#### Provided records:

• • • • • • •

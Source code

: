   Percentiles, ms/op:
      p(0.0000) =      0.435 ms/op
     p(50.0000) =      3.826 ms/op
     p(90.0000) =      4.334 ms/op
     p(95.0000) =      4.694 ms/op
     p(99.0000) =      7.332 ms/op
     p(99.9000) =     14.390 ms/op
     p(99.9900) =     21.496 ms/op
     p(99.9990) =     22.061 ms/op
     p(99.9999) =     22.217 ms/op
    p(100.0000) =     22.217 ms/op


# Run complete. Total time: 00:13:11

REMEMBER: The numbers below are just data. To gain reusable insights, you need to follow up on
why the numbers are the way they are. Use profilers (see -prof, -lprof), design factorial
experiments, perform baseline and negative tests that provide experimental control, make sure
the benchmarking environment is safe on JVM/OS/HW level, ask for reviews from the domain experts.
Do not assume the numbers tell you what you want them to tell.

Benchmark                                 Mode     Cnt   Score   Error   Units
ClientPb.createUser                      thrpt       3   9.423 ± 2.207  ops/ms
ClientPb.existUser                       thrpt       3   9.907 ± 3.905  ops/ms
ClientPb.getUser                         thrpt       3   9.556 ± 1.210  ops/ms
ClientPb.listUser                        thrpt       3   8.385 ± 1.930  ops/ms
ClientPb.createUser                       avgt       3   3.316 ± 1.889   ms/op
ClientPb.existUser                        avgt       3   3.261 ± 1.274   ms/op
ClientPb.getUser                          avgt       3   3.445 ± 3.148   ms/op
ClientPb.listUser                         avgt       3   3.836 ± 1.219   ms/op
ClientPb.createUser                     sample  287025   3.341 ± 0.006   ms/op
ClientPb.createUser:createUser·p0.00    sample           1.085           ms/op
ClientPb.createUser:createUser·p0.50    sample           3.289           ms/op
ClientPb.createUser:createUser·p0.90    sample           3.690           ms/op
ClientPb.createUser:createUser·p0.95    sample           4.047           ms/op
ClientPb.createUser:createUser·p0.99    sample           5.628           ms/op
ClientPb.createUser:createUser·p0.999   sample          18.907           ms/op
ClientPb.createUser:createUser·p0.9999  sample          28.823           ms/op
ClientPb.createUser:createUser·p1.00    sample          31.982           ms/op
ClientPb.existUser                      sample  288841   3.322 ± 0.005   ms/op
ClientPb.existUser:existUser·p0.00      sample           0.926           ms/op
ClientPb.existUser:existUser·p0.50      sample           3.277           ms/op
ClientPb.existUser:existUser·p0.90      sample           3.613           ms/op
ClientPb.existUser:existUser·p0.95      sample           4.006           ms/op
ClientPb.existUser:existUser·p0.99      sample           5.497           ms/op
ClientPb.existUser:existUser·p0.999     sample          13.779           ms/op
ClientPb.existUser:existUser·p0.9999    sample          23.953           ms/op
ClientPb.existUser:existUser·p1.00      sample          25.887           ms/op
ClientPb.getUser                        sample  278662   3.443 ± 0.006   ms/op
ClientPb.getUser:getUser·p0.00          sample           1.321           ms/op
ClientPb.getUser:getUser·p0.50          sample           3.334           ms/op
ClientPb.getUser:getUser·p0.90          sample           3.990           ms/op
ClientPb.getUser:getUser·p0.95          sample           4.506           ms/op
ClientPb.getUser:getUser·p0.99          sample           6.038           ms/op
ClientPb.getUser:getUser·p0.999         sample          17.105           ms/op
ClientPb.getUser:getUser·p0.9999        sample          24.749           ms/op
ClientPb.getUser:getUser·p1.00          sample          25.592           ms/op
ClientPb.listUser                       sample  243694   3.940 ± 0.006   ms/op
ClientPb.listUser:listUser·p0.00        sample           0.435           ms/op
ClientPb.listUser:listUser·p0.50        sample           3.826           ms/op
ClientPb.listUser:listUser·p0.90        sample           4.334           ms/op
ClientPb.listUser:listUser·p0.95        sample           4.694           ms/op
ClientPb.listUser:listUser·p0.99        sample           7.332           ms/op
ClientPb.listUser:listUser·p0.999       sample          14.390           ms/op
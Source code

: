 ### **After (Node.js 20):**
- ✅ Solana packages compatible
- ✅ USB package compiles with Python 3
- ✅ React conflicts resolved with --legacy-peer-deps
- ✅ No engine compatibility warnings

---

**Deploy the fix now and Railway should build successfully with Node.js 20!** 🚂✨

• • • • • • •

#### How to complete this task:
Return, please, every line from the one that contains "- ✅ React conflicts" through the final line of the listing, exactly, and no others.

#### Problem solution:
- ✅ React conflicts resolved with --legacy-peer-deps
- ✅ No engine compatibility warnings

---

**Deploy the fix now and Railway should build successfully with Node.js 20!** 🚂✨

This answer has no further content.